Base on the result of the experiment , we can infer that there will be two reasons for the above phenomenon, one is that the acidic-active substances of the oil react with alkali and generate the surfactant of oil by itself which could be expressed by RCOO-[15] . Using RCOOH expresses the acidic-active substances of the oil. The amount of [RCOO-] is small but it can help the applied surfactant of the compound system adhere to the oil/water interface well. At the same time the value of the [RCOOH]/[RCOO-] decreases, thus it will make the IFT decrease and achieves IFT minimum at last. However, with the prolonging of the contact time, the value of the [RCOOH]/[RCOO-] achieves a dynamic balance. So the ratio of the minimum of IFT and the equilibrium value gradually increases and is close to 1.With the increasing of the contact time, the RCOOH of the oil is continuously consumed and used up at last. At the same time, the RCOO- diffuses gradually into the surrounding solution. At last, the generated surfactant achieves a dynamic balance with a minimum adsorption at the oil/water interface. It is just the diffusion from the interface into the surrounding solution that makes the minimum IFT increase gradually.

The other reason lies in that there are also other materials like wax, asphalt and gum, which play a very important part in the formation and stabilization of the oil/water interface film. (7) Due to the low concentration of alkali, it can not damage the formed interface effectively. Thus it can not further stretch the oil drops. So it eventually influences the arrangement of the surfactant on the interface, and the IFT tends to be stable.

3.4 Test of the active substance of oil

In order to test the function of the active substance of oil, oil of 30mL was added into compound system of 60mL (NaCl 1.5%, NaOH 0.3%). On the precondition of non emulsification, they were mixed round and hold up for 24 hours. Then the solution of 20mL was taken out. Through filtration, HABS with a concentration of 0.2% was added to it. We call this solution the compound system enriched of surfactant of oil. Then the IFT between it and oil was measured. Fig. 6 shows the results.

[FIGURE 6 OMITTED]

The time scope that ultra low IFT is achieved in Curve2 (10min to 80 min) is obviously larger than that of Curve1. Moreover, the minimum value and the equilibrium value are much lower than the normal system. The reason is that the system of Curve 2 represented has contacted with plenty of oil in advance and has generated much surfactant of oil by itself. Thus the concentration of the surfactant is much higher than the normal system. So the surfactant can be well adsorbed on the oil/water interface. To a large extent, it helps the applied surfactant to reduce the IFT and maintains the minimum IFT value for a long period.
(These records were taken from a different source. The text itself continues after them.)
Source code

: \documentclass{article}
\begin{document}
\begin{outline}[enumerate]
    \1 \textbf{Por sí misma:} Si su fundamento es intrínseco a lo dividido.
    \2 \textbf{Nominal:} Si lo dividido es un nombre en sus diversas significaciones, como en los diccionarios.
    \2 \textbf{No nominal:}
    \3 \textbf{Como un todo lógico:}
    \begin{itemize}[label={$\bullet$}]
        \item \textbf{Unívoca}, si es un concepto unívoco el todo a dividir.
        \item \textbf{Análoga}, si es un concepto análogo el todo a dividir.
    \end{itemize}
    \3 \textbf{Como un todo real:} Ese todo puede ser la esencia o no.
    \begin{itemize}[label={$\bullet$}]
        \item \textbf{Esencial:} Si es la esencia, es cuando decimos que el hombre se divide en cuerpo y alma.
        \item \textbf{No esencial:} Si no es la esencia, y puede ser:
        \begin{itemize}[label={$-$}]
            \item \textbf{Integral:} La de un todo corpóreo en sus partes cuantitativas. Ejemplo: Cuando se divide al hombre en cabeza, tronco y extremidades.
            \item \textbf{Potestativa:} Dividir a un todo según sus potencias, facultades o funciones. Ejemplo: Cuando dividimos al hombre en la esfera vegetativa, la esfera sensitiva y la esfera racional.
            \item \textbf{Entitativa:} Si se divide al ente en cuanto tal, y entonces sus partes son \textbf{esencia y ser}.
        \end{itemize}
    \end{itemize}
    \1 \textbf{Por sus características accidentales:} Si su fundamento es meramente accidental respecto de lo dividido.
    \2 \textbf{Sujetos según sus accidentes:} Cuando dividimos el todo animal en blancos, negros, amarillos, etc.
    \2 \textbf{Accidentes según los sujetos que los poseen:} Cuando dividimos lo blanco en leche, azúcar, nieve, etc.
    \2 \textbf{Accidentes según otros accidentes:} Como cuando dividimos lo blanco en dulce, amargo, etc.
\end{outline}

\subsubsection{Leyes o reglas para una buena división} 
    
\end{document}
Oil droplet was smeared on the slice of potassium bromide. It will be compared with the oil droplet that was smeared on the same type slice but already had contacted well with the compound system. Then through the infrared scan, there are some difference between them. As Fig 7 and Fig 8 show, absorption peak of organic acid at 1699, 1602 and 2672 cm-1 weakened. The ratio of the absorption peak of organic acid at 1701.50 [cm.sup.-1] and absorption peak of methane at 1462.37 [cm.sup.-1] can reflect the change of the organic acid in oil droplet. The ratio of normal oil droplet is 0.5/6.5=0.077, but the ration of oil droplet that contact well with the compound system is 0.2/4.9=0.041. The experiment result shows that content of organic acid decrease after contact with compound system. At the same time, the absorption peak of carboxylic acid at 1576 [cm.sup.-1] has been found in the displacement fluid of the compound system. (Fig. 9) It indicate that some organic acid transform into organic acid salt. The solid composition of the displacement fluid can be extracted by poropanone. Through the infrared scan and mass analysis, some organic acid salt and phenolics have been found.(Fig. 10 and Fig. 11)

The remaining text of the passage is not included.